The use of digital technologies turned out to be helpful for the Unorganized Localized Retail Outlets Stores (Kirana stores) because of the improved efficiency, cost-effectiveness and better outreach. There has been a voluminous amount of literature on digital technology adoption by customers during the pandemic period. Also, several studies have also focused on digital technology adoption amongst businesses in organized sectors during the COVID-19 pandemic period. For instance, there are studies on social media adoption, cloud computing adoption, blockchain adoption amongst organized sector businesses such as educational institutions [64].
The ‘black swan event’ of COVID-19 significantly impacted everything across the globe, with unorganized microbusinesses like Kirana stores being influenced by unseen strong forces. Rather than delaying the adoption of digitalization, KSOs had to focus on the benefits it would bring. An essential facet for coping with pandemic forces is the capability of a system to adapt, change, and deal with shock, while preserving its fundamental role and structure [65]. In response to increasing disruptions such as COVID-19, Kirana stores sought the means to fulfill their needs for acquiring new customers, serving and retaining existing ones, conducting financial transactions, and tracking orders in turbulent circumstances. Hence, digitalization was immensely crucial for such businesses, providing them with the ability to cope with and excel in unexpected events and perform more effectively. The results of this study provide various thoughts for policymakers and practitioners to reflect upon when designing effective strategies for pushing digital technologies for the unorganized businesses at the bottom of the pyramid.

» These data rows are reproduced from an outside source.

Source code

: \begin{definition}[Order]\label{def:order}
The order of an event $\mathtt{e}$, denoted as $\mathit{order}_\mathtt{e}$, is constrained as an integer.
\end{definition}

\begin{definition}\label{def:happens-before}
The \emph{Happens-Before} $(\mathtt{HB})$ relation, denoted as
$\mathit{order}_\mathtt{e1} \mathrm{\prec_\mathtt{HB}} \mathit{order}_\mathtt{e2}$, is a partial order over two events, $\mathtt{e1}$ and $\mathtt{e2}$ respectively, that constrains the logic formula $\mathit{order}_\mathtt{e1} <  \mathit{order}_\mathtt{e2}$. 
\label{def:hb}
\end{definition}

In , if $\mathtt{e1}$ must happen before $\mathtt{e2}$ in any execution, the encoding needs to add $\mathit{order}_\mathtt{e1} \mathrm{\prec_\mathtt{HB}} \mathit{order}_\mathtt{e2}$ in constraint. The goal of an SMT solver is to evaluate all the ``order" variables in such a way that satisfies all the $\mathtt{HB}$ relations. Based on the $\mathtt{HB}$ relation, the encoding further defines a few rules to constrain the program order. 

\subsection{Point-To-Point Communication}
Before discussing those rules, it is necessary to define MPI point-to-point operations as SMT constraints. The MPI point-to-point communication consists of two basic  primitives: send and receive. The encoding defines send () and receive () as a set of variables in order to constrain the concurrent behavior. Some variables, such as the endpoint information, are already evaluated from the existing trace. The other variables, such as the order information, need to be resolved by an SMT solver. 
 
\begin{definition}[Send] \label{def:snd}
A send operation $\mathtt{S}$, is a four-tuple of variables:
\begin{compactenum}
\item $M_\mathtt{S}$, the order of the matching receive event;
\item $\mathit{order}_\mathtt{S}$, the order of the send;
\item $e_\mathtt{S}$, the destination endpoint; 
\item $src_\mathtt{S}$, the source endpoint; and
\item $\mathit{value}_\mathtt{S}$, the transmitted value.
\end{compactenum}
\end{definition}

6.1. Theoretical Contributions

This study tried to theorize four factors, COS, PEU, COM, and PEOU, that have some impact on the intention of unorganized neighborhood retail outlet stores (Kirana stores) to adopt digital technologies. The adoption of digital technologies might improve these unorganized neighborhood retail businesses’ performances overall. This study examined whether Kirana stores in India should employ digital technologies to help them sustain their operations in the post-pandemic scenario. Several important factors that influence the motivation for the adoption of digital technologies were included in this study and thus provide an important theoretical contribution in explaining their impact on intention as well as performance. Using the PEU measure, factors such as performance, effectiveness, risk, and trust were considered [26,36,52]. With the PEOU measure, we considered one’s ability to adopt the digital technologies [53,54]. This study has also integrated two important constructs (PEU and PEOU) with one construct from UTAUT2 [35,39]. The cost (COS) construct signifies the affordability of those digital technologies. Also, construct compatibility was adopted from the literature as an independent measure.
Lastly, we highlighted the pandemic’s effects as playing a key role in creating a need to adopt digital technology to stay relevant. Hence, the proposed theoretical model shows the impact of these constructs on the adoption of digital technologies. The results help us to claim that the model proposed seems to be correct. We are of the opinion that the findings of the research can be extrapolated to other developing nations with economies like India to form conclusions about the adoption of digital technology in the unorganized sector.
Several key contributions have been made by this study. Firstly, it marks the inaugural endeavor to integrate the TAM and UTAUT2 theories for analyzing the digitalization intention within unorganized neighborhood retail outlets, specifically focusing on Kirana stores. The factors were meticulously adapted and tailored to better suit the nuances of the unorganized neighborhood retail sector, particularly in burgeoning markets like that of India. Secondly, our research assumes critical significance within the contemporary post-COVID-19 landscape from a pragmatic standpoint. Following the pandemic, both businesses and consumers have undergone substantial transformations across organized and unorganized neighborhood segments alike. The digitalization-induced evolution in the business models of these unorganized Kirana stores renders them exceptionally pertinent in addressing the varied hyper-localized consumer demands within their respective target segments. Thirdly, most technology adoption studies have focused on digital transformation for organized sector businesses. Digitalization intention has been introduced, for the first time, as an outcome variable in an unorganized sector segment in our study.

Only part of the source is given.